## Your objective
The result should be every line in the data below that carries the string "konstruktor".

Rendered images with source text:

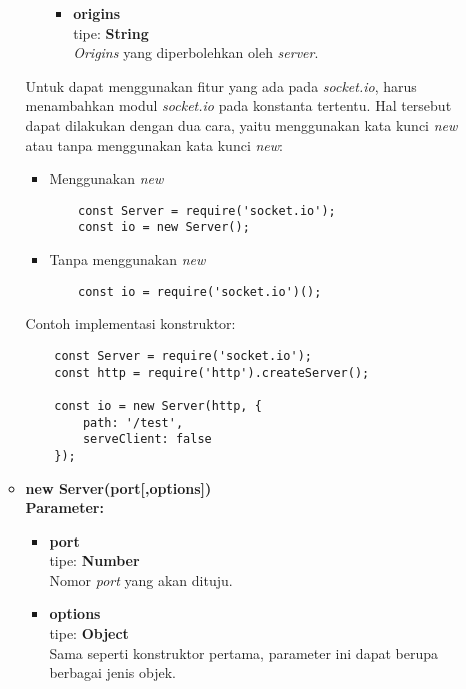 \begin{enumerate}
\begin{itemize}
\begin{itemize}
\begin{itemize}
				\item \textbf{origins} \\ tipe: \textbf{String} \\ \textit{Origins} yang diperbolehkan oleh \textit{server}.
				
			\end{itemize}
		\end{itemize}
	
		Untuk dapat menggunakan fitur yang ada pada \textit{socket.io}, harus menambahkan modul \textit{socket.io} pada konstanta tertentu. Hal tersebut dapat dilakukan dengan dua cara, yaitu menggunakan kata kunci \textit{new} atau tanpa menggunakan kata kunci \textit{new}:
		
		\begin{itemize}
			\item Menggunakan \textit{new}
	\begin{lstlisting}
	const Server = require('socket.io');
	const io = new Server();
	\end{lstlisting}
			
			\item Tanpa menggunakan \textit{new}
	\begin{lstlisting}
	const io = require('socket.io')();
	\end{lstlisting}
		\end{itemize}
	
	Contoh implementasi konstruktor:
	
	\begin{lstlisting}
	const Server = require('socket.io');
	const http = require('http').createServer();
		
	const io = new Server(http, {
		path: '/test',
		serveClient: false
	});
	\end{lstlisting}
	
	\item \textbf{new Server(port[,options])} \\
	\textbf{Parameter:}
	\begin{itemize}
		\item \textbf{port} \\ tipe: \textbf{Number} \\ Nomor \textit{port} yang akan dituju.
		\item \textbf{options} \\ tipe: \textbf{Object} \\ Sama seperti konstruktor pertama, parameter ini dapat berupa berbagai jenis objek.
	\end{itemize}
	

\end{itemize}
\end{enumerate}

## Expected answer
	Contoh implementasi konstruktor:
		\item \textbf{options} \\ tipe: \textbf{Object} \\ Sama seperti konstruktor pertama, parameter ini dapat berupa berbagai jenis objek.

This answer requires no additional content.